SUMMARY OF THE INVENTION
[0009] The above and other needs are addressed by the present
invention, which provides an improved method and system for
performing measurements on an optical network. According to one
embodiment of the present invention, an optical channel of an
optical network (e.g., Long Haul network and an Ultra Long Haul
network) is employed to measure location of a fault in the optical
network. In an exemplary embodiment, the optical channel is
implemented as an optical service channel (OSC) and effects
functionalities of an Optical Time Domain Reflectometer (OTDR).
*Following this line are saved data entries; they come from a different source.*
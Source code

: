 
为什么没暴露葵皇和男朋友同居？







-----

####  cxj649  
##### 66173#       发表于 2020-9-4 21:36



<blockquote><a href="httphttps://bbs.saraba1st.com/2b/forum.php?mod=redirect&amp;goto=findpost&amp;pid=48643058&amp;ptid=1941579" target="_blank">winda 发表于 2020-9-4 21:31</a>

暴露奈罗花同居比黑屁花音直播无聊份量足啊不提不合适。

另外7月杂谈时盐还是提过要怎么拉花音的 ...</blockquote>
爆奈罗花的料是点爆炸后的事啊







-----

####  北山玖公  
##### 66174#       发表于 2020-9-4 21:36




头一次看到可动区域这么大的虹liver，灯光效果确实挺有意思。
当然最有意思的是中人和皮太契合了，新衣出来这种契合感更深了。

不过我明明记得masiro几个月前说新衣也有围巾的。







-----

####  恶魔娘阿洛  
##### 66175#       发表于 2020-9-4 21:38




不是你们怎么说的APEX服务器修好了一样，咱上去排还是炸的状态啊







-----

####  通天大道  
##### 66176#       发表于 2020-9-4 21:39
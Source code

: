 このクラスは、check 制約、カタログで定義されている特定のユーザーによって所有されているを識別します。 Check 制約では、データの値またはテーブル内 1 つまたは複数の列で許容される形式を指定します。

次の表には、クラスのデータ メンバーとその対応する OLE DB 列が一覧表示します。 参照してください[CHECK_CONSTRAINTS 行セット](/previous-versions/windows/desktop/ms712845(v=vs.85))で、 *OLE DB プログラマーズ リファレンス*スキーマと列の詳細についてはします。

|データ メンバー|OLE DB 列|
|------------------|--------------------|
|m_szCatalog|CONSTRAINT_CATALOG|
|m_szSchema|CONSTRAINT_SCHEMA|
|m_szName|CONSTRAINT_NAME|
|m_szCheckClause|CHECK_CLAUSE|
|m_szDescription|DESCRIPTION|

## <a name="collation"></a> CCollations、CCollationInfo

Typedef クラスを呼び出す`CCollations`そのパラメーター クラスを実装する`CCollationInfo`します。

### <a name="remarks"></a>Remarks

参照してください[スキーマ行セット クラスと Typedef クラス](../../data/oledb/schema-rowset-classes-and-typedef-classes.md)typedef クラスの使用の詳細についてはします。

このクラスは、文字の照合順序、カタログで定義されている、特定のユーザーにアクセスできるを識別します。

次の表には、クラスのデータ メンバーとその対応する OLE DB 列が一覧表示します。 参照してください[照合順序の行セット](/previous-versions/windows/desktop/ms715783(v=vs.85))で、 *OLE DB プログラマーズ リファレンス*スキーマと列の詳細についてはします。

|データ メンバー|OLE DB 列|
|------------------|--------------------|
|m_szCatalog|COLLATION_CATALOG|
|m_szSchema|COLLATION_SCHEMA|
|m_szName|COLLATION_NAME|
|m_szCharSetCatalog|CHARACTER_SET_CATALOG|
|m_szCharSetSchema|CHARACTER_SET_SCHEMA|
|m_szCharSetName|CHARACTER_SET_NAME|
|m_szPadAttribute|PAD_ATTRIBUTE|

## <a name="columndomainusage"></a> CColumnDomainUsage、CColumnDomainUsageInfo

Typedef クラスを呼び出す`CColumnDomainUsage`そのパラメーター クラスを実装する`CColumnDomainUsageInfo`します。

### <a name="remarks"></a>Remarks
Under this approach, remote optical test and measurement functions
can be performed with minimal addition of hardware and/or software,
notably no addition lasers are required.
[0010] Accordingly, in one aspect of an embodiment of the present
invention, a method for performing measurements on an optical
network including an optical channel designated for transporting
control information is disclosed. The method includes transmitting
a test signal over the optical channel upon disabling transmission
of the control information over the optical channel. The method
also includes receiving a return signal associated with the test
signal over the optical channel, wherein distance to a fault
location along the optical network is determined based on
characteristics of the return signal.
[0011] According to another aspect of an embodiment of the present
invention, a system for performing measurements on an optical
network is disclosed. The system includes a network management
system coupled to an optical channel that is designated to carry
control information. The network management system is configured to
monitor the optical network by examining transmission power of a
signal carried over the optical network, and to detect a change in
the transmission power of the signal. The system also includes
circuitry configured to disable transmission of the control
information over an optical channel. A test signal is transmitted
over the optical channel, and distance to a fault location along
the optical network is determined based on characteristics of a
return signal corresponding to the test signal.
[0012] According to another aspect of an embodiment of the present
invention, a system for performing measurements on an optical
network including an optical channel designated for transporting
control information is disclosed. The system includes means for
transmitting a test signal over the optical channel upon disabling
transmission of the control information over the optical channel.
The system also includes means for receiving a return signal
associated with the test signal over the optical channel, wherein
the distance to a fault location along the optical network is
determined based on characteristics of the return signal.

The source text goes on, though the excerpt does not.